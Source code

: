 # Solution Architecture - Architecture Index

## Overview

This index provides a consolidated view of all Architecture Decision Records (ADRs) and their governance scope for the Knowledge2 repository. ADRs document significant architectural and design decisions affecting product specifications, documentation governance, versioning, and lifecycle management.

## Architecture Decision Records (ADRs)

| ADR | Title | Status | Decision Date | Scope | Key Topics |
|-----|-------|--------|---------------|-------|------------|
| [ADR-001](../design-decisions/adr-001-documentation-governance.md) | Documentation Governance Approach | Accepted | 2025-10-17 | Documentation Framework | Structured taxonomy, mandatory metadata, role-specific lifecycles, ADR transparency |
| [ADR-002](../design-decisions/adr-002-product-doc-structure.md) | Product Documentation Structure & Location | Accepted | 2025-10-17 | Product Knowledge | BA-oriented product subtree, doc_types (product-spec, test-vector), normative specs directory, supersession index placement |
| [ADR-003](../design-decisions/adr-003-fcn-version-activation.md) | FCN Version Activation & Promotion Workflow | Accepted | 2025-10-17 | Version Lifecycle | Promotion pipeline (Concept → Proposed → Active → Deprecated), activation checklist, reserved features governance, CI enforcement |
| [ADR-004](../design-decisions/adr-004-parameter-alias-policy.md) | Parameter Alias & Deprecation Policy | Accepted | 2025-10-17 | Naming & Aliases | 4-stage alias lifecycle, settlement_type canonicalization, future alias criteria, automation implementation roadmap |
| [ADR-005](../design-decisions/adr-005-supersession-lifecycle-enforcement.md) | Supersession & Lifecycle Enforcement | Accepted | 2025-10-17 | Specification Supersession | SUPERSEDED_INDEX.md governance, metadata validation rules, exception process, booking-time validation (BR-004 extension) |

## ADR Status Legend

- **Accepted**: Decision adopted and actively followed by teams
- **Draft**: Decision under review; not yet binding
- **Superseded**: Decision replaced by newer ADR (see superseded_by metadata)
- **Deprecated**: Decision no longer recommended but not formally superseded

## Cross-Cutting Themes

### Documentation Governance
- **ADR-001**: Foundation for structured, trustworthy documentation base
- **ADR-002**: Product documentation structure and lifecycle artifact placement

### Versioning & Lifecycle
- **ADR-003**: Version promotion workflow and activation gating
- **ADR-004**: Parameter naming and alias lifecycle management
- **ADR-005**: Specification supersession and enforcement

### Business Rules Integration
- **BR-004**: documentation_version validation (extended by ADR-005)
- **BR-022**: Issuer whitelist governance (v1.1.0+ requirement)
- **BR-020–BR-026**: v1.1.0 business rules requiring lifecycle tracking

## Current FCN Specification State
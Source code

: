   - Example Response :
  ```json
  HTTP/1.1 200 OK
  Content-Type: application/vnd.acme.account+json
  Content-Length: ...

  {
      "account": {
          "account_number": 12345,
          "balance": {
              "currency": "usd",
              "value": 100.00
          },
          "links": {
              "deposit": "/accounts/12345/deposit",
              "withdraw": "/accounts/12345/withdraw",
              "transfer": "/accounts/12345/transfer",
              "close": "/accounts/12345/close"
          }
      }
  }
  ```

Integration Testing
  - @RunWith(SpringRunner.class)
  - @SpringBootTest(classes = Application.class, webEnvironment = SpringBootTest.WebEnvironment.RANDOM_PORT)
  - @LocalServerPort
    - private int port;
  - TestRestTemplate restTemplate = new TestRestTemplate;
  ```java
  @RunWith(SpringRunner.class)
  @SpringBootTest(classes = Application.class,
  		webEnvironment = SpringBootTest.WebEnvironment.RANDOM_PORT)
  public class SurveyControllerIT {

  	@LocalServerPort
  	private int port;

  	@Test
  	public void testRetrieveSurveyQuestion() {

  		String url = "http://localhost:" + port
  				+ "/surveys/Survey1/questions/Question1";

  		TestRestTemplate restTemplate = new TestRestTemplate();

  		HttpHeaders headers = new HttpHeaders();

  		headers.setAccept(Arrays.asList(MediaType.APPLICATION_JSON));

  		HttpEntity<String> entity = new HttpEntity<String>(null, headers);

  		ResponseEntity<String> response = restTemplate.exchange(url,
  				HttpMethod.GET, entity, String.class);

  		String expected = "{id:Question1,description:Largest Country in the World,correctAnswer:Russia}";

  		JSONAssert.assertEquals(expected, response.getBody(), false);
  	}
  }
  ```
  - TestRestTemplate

### Exercise goal
Up to and including the line with "index placement |", restate the records above word for word from the very first line.

### Written response
Source code

: # Solution Architecture - Architecture Index

## Overview

This index provides a consolidated view of all Architecture Decision Records (ADRs) and their governance scope for the Knowledge2 repository. ADRs document significant architectural and design decisions affecting product specifications, documentation governance, versioning, and lifecycle management.

## Architecture Decision Records (ADRs)

| ADR | Title | Status | Decision Date | Scope | Key Topics |
|-----|-------|--------|---------------|-------|------------|
| [ADR-001](../design-decisions/adr-001-documentation-governance.md) | Documentation Governance Approach | Accepted | 2025-10-17 | Documentation Framework | Structured taxonomy, mandatory metadata, role-specific lifecycles, ADR transparency |
| [ADR-002](../design-decisions/adr-002-product-doc-structure.md) | Product Documentation Structure & Location | Accepted | 2025-10-17 | Product Knowledge | BA-oriented product subtree, doc_types (product-spec, test-vector), normative specs directory, supersession index placement |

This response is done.